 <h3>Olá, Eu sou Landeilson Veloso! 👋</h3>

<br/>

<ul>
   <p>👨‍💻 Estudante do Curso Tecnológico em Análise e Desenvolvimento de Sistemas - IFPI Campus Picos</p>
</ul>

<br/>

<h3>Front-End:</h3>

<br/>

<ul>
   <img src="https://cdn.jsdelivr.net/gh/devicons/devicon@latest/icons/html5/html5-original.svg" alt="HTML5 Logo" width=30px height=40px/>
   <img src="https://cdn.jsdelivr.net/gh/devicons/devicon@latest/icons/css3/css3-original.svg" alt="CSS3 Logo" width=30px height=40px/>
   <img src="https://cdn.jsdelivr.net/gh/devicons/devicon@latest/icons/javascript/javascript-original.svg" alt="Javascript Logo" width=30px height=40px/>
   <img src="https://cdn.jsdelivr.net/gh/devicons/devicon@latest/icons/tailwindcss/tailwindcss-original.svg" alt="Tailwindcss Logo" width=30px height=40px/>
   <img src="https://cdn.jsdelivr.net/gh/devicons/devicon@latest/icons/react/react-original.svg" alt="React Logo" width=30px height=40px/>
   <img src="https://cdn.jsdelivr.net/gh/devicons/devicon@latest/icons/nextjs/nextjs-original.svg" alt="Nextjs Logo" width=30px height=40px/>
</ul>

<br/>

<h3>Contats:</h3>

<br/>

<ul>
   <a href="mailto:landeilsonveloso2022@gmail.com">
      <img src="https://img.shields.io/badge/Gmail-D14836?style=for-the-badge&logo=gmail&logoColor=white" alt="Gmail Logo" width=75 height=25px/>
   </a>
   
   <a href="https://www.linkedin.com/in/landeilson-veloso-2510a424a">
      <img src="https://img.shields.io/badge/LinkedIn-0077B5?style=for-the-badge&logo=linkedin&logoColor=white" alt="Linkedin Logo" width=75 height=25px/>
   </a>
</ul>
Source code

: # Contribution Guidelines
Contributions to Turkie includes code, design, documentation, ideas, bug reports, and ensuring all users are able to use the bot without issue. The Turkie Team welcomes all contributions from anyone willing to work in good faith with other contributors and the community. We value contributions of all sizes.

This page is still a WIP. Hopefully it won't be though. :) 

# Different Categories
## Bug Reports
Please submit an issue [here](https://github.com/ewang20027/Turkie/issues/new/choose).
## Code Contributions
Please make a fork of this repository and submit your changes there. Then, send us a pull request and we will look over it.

....

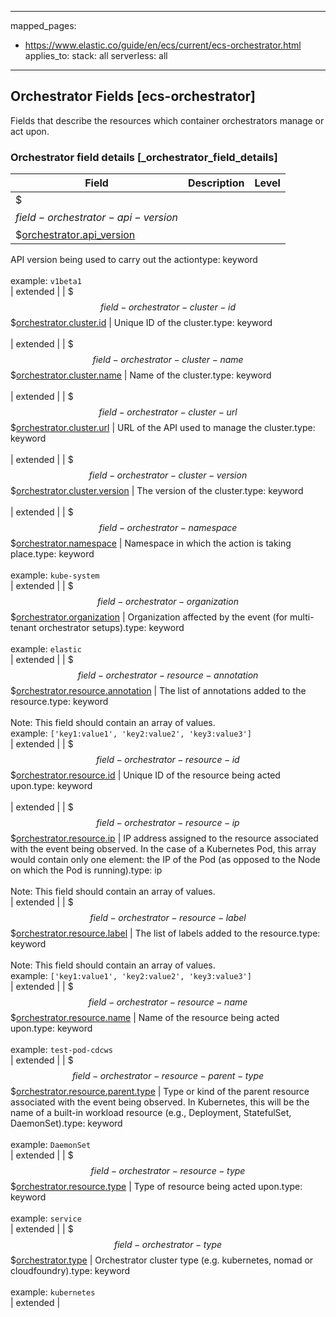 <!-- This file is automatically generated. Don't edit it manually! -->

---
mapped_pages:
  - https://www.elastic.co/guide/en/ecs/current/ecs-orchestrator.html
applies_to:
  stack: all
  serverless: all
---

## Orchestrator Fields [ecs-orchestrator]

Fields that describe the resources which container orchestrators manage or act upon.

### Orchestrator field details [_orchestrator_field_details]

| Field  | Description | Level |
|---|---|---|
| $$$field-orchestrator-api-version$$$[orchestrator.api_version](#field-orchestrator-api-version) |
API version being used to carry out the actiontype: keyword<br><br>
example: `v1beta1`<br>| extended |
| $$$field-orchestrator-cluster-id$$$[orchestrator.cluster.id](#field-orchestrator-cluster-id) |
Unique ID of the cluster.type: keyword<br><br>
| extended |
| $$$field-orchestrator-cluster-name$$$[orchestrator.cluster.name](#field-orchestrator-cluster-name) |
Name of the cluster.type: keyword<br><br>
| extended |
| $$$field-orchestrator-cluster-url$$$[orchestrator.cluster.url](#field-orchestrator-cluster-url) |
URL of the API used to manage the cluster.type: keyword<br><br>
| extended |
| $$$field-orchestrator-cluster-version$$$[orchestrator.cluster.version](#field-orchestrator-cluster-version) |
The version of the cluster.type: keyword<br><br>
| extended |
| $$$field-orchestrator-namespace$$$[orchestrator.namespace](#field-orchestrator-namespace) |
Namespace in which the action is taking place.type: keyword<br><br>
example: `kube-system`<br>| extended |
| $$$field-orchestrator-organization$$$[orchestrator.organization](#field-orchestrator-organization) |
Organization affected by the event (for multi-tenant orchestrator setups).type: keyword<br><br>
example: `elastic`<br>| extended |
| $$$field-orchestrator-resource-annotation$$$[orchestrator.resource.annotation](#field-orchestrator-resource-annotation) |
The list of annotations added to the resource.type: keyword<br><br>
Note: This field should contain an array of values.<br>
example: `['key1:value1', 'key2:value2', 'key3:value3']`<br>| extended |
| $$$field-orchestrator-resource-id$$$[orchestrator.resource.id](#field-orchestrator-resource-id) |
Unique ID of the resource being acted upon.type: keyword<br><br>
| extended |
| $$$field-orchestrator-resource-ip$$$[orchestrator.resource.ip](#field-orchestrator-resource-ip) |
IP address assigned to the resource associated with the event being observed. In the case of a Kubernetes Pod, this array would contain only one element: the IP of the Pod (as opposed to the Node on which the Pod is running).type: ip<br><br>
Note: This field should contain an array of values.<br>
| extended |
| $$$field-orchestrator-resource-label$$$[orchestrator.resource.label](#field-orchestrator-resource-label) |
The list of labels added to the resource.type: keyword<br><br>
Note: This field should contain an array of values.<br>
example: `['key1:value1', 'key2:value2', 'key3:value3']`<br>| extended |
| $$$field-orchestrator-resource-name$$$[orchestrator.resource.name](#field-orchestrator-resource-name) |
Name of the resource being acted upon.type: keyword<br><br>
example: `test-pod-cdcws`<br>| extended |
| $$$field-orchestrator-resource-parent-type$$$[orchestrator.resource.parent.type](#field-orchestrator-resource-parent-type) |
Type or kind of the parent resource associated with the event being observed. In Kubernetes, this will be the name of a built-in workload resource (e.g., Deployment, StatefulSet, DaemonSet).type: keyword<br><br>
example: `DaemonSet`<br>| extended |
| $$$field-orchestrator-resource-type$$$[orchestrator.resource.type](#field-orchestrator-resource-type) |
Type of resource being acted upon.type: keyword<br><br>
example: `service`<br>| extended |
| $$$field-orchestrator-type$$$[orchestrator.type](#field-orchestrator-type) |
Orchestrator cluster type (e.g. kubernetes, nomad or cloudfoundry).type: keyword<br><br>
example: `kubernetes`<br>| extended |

....

What this task involves: Find and copy each line of the listing above that holds the word "acted".

Answer to this exercise:
Unique ID of the resource being acted upon.type: keyword<br><br>
Name of the resource being acted upon.type: keyword<br><br>
Type of resource being acted upon.type: keyword<br><br>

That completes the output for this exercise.